YOUR TASK: When the string "then" occurs in a line of the records, show that line.

-- AVAILABLE RECORDS follows --

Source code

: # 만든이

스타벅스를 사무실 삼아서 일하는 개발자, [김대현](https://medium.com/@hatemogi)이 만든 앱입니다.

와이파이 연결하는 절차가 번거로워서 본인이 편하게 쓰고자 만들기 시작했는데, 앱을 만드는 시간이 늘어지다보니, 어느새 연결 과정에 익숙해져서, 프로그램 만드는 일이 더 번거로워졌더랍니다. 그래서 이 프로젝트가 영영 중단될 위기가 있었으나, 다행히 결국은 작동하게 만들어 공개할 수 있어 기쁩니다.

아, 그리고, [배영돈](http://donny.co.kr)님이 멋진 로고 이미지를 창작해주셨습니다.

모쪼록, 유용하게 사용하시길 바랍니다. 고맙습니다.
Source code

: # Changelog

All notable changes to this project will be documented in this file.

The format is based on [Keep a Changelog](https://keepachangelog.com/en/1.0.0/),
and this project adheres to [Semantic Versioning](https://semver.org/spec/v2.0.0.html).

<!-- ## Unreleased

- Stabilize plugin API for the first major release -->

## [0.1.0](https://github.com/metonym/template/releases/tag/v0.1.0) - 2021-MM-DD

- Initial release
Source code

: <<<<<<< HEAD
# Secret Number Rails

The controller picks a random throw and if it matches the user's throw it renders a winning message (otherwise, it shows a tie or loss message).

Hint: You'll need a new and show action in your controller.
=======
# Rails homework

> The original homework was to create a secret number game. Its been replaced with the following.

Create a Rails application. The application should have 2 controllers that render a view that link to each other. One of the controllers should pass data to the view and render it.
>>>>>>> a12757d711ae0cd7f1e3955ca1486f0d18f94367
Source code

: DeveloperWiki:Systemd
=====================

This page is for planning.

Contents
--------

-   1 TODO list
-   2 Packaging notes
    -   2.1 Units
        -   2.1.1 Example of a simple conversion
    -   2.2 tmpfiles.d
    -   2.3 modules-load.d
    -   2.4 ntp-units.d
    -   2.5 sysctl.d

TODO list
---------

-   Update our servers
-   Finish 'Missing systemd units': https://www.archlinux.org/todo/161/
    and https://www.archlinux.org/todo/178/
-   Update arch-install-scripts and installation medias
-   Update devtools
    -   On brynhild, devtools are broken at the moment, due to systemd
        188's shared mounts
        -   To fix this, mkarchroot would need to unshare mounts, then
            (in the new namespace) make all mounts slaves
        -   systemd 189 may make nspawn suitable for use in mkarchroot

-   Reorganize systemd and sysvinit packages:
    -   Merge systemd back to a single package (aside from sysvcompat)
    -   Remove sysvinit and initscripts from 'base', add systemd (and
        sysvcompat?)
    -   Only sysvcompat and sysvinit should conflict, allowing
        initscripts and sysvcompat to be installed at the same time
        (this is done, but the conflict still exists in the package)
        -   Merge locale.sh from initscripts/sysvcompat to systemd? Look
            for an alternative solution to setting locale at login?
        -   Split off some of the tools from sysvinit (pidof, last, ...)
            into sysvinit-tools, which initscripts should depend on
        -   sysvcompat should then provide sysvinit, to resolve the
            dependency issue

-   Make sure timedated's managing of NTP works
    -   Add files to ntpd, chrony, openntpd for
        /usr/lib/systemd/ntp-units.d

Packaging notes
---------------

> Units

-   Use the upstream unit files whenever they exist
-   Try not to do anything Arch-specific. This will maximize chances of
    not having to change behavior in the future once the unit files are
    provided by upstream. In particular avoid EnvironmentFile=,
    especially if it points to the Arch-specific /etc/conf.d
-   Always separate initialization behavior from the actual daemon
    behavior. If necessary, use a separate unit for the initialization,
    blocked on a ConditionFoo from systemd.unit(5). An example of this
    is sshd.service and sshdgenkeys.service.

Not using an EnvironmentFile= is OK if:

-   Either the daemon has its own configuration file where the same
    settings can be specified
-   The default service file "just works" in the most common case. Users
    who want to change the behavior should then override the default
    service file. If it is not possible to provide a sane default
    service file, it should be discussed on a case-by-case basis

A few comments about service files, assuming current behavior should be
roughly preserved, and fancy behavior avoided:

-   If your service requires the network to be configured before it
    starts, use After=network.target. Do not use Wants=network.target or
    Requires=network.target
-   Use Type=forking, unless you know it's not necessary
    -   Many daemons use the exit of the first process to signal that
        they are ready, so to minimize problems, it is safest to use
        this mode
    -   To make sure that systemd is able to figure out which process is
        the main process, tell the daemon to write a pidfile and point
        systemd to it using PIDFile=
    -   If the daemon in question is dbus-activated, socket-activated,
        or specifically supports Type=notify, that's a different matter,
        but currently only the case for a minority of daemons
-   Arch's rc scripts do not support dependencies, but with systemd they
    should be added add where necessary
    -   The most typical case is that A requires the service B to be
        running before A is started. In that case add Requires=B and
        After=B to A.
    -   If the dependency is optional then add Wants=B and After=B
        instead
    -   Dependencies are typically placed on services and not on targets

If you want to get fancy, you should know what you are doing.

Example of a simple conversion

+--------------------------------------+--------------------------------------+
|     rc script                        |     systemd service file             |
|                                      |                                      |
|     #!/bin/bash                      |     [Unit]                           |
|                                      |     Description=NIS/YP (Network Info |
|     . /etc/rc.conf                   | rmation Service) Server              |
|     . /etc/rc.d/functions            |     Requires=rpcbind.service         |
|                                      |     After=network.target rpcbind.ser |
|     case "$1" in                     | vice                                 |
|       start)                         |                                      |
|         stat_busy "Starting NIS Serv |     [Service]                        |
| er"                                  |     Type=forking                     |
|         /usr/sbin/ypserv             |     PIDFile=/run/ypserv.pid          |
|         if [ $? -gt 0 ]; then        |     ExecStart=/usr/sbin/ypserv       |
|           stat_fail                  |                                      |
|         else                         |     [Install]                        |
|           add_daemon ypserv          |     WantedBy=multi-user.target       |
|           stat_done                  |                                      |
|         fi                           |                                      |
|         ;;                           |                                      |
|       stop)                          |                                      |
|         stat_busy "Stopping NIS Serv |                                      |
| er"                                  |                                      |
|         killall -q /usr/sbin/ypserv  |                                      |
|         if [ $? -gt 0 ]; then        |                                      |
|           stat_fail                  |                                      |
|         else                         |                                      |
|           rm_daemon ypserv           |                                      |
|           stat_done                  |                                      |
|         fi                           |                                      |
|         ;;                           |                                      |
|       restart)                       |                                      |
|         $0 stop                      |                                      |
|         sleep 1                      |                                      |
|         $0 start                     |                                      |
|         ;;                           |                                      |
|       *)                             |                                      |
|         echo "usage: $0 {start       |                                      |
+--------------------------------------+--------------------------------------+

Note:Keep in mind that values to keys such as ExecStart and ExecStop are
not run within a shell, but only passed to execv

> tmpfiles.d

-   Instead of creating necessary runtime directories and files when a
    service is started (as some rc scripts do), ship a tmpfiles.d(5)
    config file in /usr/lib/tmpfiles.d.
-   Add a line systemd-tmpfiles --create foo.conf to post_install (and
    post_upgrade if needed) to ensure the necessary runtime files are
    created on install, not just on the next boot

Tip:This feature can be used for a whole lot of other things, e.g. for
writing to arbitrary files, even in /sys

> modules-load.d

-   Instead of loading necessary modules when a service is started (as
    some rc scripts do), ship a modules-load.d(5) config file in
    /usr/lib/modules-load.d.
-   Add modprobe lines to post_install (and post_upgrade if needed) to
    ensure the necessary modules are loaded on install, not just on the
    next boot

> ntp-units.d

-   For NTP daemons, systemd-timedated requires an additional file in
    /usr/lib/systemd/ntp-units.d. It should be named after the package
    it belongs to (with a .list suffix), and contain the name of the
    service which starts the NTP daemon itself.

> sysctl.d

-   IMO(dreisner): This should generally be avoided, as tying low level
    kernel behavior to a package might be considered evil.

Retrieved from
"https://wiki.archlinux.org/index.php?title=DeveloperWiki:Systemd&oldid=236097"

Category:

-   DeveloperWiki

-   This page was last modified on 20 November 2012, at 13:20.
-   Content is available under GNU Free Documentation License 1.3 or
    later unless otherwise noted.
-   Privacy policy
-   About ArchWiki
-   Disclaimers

-- AVAILABLE RECORDS concluded --

SOLUTION FOR THIS PROBLEM:
        -   To fix this, mkarchroot would need to unshare mounts, then
        -   sysvcompat should then provide sysvinit, to resolve the
    who want to change the behavior should then override the default
    -   If the dependency is optional then add Wants=B and After=B
|         if [ $? -gt 0 ]; then        |     ExecStart=/usr/sbin/ypserv       |
|         if [ $? -gt 0 ]; then        |                                      |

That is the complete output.